Undesirable effects in MOSFETs when the channel length is short

In electronics, short-channel effects occur in MOSFETs in which the channel length is comparable to the depletion layer widths of the source and drain junctions. These effects include, in particular, drain-induced barrier lowering, velocity saturation, quantum confinement and hot carrier degradation.

==Electrostatic effects==
Electrostatic short-channel effects arise in a planar NMOS when the electrical channel length ($L$) becomes short enough for the source and drain to exert significant electrostatic influence over the channel, reducing the gate’s relative control over the channel potential. Controlling the source–channel barrier in a planar long-channel NMOS is the gate-to-source voltage ($V_{GS}$). Under the simplified ideal long-channel conditions used here, the threshold voltage ($V_T$) is independent of the NMOS’s channel length and is represented as a function of the gate-oxide thickness ($x_{ox}$) and the acceptor doping concentration of its p-type body ($N_A$). The threshold-voltage dependence in a long-channel NMOS is thus represented by:

$V_T=f(x_{ox},N_A)$

Within a long-channel NMOS in the cutoff state—where $V_{GS}$ is below $V_T$—the source–channel barrier strongly suppresses the flow of electrons into the channel, albeit a smaller subthreshold current can still flow. When $V_{GS}$ is sufficiently high, the source–channel barrier is lowered, and the conduction-band edge ($E_C$; the energy landscape experienced by electrons) of the channel is thus closer to the $E_C$ of the source. When the channel’s $E_C$ is sufficiently low, the inversion electron concentration ($n_s$) reaches a sufficiently high level for the inversion threshold condition to be met, and the corresponding value of $V_{GS}$ is $V_T$.
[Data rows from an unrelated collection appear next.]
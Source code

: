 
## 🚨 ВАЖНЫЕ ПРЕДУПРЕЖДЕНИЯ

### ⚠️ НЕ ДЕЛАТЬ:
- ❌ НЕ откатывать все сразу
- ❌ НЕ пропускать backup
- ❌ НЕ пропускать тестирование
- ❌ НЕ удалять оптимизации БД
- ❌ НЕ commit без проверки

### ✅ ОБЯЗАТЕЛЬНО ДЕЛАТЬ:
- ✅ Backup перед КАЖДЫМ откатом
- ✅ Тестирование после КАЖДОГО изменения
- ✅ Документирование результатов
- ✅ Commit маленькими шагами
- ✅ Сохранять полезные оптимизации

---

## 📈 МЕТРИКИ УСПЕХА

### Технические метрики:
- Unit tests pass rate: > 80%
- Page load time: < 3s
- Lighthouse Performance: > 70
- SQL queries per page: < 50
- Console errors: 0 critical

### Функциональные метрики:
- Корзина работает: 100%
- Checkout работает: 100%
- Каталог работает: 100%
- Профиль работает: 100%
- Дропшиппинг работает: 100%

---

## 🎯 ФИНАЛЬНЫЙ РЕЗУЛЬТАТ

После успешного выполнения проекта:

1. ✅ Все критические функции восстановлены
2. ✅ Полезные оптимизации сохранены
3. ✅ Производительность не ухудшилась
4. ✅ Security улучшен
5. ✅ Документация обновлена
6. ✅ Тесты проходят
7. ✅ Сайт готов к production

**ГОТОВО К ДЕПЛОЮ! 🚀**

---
However, in this simplified short-channel model, when $L$ becomes sufficiently small, the depletion regions of the source and drain begin overlapping underneath the channel. $V_T$ is now also dependent on the channel length and source/drain junction depth ($x_j$), where:

$V_T=f(x_{ox},N_A,L,x_j)$

Changes in $V_T$ ($\Delta V_T$) depend on the relative strength of lateral electrostatics versus transverse electrostatics. The gate controls the channel from above through transverse electrostatics, while the source and drain influence the channel from its ends through lateral electrostatics. The electrostatic problem therefore becomes two-dimensional in a short-channel NMOS. The central channel is now no longer well isolated from source and drain influence; these influences extend into the middle and the gate cannot control the channel potential as independently or uniformly. This is described as “electrostatic integrity”, which is the extent to which the gate maintains effective control over the channel potential. A short-channel NMOS thus has reduced electrostatic integrity as lateral source and drain electrostatics become stronger relative to transverse gate control.

The division of electrostatic control—the support of depletion charge beneath the gate—between the gate and the source and drain within an NMOS is known as "charge sharing". In a long–channel NMOS, the gate supports most of the depletion charge beneath it and has dominant control over the channel potential, and must provide most of the electrostatic influence required to reach the threshold condition in the channel, while the source and drain are far enough away that their electrostatic fields support only a small share of the central depletion charge. However, a short-channel NMOS sees both the source and drain having more electrostatic influence, resulting in less gate dominance and less gate voltage being required to reach the threshold condition, as the source and drain now support a larger share of this depletion charge.

This decrease in $L$ results in a reduced $V_T$ as in a short–channel NMOS, the gate has a smaller electrostatic contribution to make before reaching the threshold condition in the channel owing to increased electrostatic influence from the source and drain. As the gate’s contribution is reduced due to increased charge sharing and source and drain electrostatic influence, the required $V_{GS}$ is reduced. Because $V_T$ is the value of $V_{GS}$ at which the threshold condition is reached, $V_T$ is therefore reduced. This is known as threshold-voltage roll-off.

Threshold-voltage roll-off is related to drain-induced barrier lowering (DIBL), as both are manifestations of an underlying loss of electrostatic integrity, but they differ in the variable being changed. $V_T$ roll-off is observed by reducing $L$ while maintaining the same drain-to-source voltage ($V_{DS}$) across otherwise similar devices. DIBL is instead observed by increasing $V_{DS}$ in an NMOS whose length is held constant, causing the drain depletion region to expand, thus increasing the drain’s electrostatic influence and lowering the source–channel barrier. Poorer electrostatic integrity with an already short $L$ gives the drain increased influence at a higher $V_{DS}$, instead of the gate maintaining dominant control. A lower $V_{GS}$ is then needed to reach the threshold condition, which leads to a reduction of the $V_T$. Threshold-voltage roll-off and DIBL therefore share a related electrostatic origin, but roll-off describes the dependence of $V_T$ on $L$, while DIBL describes its dependence on $V_{DS}$.